▶ [INSTRUCTIONS FOR THE TASK] Starting at the top of the data and ending with the line that holds "map and logarithmic", transcribe each line exactly; include both ends.
--- SUPPLIED DATA Enclosed Below ---
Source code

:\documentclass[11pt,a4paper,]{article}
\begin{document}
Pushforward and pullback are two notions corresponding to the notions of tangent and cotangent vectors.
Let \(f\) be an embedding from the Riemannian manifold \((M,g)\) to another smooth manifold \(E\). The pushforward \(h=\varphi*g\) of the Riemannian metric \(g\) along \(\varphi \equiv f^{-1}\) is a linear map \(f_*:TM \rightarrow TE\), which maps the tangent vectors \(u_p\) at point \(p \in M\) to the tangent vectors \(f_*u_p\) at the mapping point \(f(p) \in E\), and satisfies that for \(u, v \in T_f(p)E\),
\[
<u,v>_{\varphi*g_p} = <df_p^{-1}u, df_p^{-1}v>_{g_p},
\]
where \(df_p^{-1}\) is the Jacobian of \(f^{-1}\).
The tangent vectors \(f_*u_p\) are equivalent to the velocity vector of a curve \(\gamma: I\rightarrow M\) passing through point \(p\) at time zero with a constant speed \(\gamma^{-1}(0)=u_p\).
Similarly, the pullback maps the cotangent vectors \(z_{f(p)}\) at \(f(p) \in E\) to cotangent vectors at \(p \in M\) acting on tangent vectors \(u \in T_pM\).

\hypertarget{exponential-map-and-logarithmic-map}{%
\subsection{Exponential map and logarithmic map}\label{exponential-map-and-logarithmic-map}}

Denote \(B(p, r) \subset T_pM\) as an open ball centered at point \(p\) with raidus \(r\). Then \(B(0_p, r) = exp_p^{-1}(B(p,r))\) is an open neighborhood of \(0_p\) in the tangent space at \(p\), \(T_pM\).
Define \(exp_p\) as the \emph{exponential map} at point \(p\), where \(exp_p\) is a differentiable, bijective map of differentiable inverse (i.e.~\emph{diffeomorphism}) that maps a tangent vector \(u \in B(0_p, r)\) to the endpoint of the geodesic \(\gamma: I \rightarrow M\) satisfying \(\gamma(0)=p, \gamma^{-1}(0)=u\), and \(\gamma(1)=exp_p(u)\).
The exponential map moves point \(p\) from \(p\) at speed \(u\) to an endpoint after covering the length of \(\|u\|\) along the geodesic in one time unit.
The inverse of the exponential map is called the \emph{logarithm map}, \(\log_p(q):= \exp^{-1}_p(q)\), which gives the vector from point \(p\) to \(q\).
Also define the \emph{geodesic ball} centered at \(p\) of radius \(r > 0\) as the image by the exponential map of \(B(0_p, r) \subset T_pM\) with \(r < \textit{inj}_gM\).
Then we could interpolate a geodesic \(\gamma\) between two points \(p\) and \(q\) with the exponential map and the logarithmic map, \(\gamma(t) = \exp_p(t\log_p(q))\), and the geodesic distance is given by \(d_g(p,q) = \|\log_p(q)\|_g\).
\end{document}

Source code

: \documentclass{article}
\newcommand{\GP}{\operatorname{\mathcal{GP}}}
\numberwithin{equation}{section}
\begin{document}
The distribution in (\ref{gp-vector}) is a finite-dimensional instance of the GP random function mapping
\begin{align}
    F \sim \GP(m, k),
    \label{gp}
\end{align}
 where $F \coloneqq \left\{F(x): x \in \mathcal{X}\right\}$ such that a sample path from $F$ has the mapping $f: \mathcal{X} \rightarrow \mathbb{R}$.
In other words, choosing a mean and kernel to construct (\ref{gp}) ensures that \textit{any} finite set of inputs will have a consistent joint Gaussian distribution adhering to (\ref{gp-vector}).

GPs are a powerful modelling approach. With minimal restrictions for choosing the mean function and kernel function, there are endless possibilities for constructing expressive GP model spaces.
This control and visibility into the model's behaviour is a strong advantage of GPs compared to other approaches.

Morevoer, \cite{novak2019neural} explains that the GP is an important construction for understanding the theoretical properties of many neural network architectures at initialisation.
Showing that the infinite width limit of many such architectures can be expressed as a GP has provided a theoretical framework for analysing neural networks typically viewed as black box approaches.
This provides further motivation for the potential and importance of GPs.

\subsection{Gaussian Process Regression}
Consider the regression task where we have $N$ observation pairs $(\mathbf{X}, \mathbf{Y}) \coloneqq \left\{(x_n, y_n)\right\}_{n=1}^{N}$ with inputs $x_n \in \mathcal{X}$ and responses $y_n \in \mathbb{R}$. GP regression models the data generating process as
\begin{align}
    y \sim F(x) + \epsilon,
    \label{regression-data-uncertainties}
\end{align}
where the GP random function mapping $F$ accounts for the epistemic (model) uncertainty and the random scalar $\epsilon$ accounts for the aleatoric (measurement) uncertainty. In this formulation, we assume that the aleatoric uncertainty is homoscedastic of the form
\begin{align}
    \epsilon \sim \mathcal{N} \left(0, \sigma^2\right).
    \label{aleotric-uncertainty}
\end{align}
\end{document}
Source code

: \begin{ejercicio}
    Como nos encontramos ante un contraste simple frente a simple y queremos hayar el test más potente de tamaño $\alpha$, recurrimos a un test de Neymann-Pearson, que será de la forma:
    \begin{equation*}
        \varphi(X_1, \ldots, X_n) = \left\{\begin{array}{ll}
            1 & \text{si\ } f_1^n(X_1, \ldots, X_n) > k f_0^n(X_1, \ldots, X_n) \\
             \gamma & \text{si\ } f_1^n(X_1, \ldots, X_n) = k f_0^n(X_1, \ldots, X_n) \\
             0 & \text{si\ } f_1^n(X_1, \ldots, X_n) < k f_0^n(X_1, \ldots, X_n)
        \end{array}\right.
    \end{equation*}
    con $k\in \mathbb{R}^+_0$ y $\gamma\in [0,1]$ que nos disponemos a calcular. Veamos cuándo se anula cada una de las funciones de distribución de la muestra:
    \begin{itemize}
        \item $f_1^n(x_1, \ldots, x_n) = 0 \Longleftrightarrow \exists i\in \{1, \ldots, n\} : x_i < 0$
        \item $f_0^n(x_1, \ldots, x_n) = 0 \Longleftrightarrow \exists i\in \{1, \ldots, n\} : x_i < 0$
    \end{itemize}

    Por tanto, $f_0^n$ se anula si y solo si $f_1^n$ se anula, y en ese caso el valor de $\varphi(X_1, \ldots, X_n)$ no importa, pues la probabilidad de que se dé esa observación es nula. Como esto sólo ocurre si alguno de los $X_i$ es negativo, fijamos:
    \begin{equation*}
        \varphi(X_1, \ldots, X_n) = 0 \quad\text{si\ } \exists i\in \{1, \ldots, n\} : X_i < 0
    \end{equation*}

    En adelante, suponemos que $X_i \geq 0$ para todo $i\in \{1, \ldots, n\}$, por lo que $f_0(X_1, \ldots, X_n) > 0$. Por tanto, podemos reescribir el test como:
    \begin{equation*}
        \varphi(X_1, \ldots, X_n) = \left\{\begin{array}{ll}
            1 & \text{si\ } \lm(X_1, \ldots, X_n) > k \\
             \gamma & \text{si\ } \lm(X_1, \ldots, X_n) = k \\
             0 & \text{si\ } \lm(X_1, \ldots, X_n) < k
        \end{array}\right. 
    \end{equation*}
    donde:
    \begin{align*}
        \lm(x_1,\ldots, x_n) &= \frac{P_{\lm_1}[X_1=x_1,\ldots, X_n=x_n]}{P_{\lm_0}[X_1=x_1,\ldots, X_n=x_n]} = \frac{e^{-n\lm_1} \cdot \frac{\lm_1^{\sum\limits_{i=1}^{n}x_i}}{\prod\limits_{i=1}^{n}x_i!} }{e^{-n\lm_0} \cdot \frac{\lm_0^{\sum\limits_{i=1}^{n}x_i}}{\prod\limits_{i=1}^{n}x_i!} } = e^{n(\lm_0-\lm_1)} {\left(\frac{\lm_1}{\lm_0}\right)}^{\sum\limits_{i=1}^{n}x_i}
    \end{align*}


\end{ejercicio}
--- End of Enclosed SUPPLIED DATA ---
▶ [RESPONSE TO THIS TASK]
Source code

:\documentclass[11pt,a4paper,]{article}
\begin{document}
Pushforward and pullback are two notions corresponding to the notions of tangent and cotangent vectors.
Let \(f\) be an embedding from the Riemannian manifold \((M,g)\) to another smooth manifold \(E\). The pushforward \(h=\varphi*g\) of the Riemannian metric \(g\) along \(\varphi \equiv f^{-1}\) is a linear map \(f_*:TM \rightarrow TE\), which maps the tangent vectors \(u_p\) at point \(p \in M\) to the tangent vectors \(f_*u_p\) at the mapping point \(f(p) \in E\), and satisfies that for \(u, v \in T_f(p)E\),
\[
<u,v>_{\varphi*g_p} = <df_p^{-1}u, df_p^{-1}v>_{g_p},
\]
where \(df_p^{-1}\) is the Jacobian of \(f^{-1}\).
The tangent vectors \(f_*u_p\) are equivalent to the velocity vector of a curve \(\gamma: I\rightarrow M\) passing through point \(p\) at time zero with a constant speed \(\gamma^{-1}(0)=u_p\).
Similarly, the pullback maps the cotangent vectors \(z_{f(p)}\) at \(f(p) \in E\) to cotangent vectors at \(p \in M\) acting on tangent vectors \(u \in T_pM\).

\hypertarget{exponential-map-and-logarithmic-map}{%
\subsection{Exponential map and logarithmic map}\label{exponential-map-and-logarithmic-map}}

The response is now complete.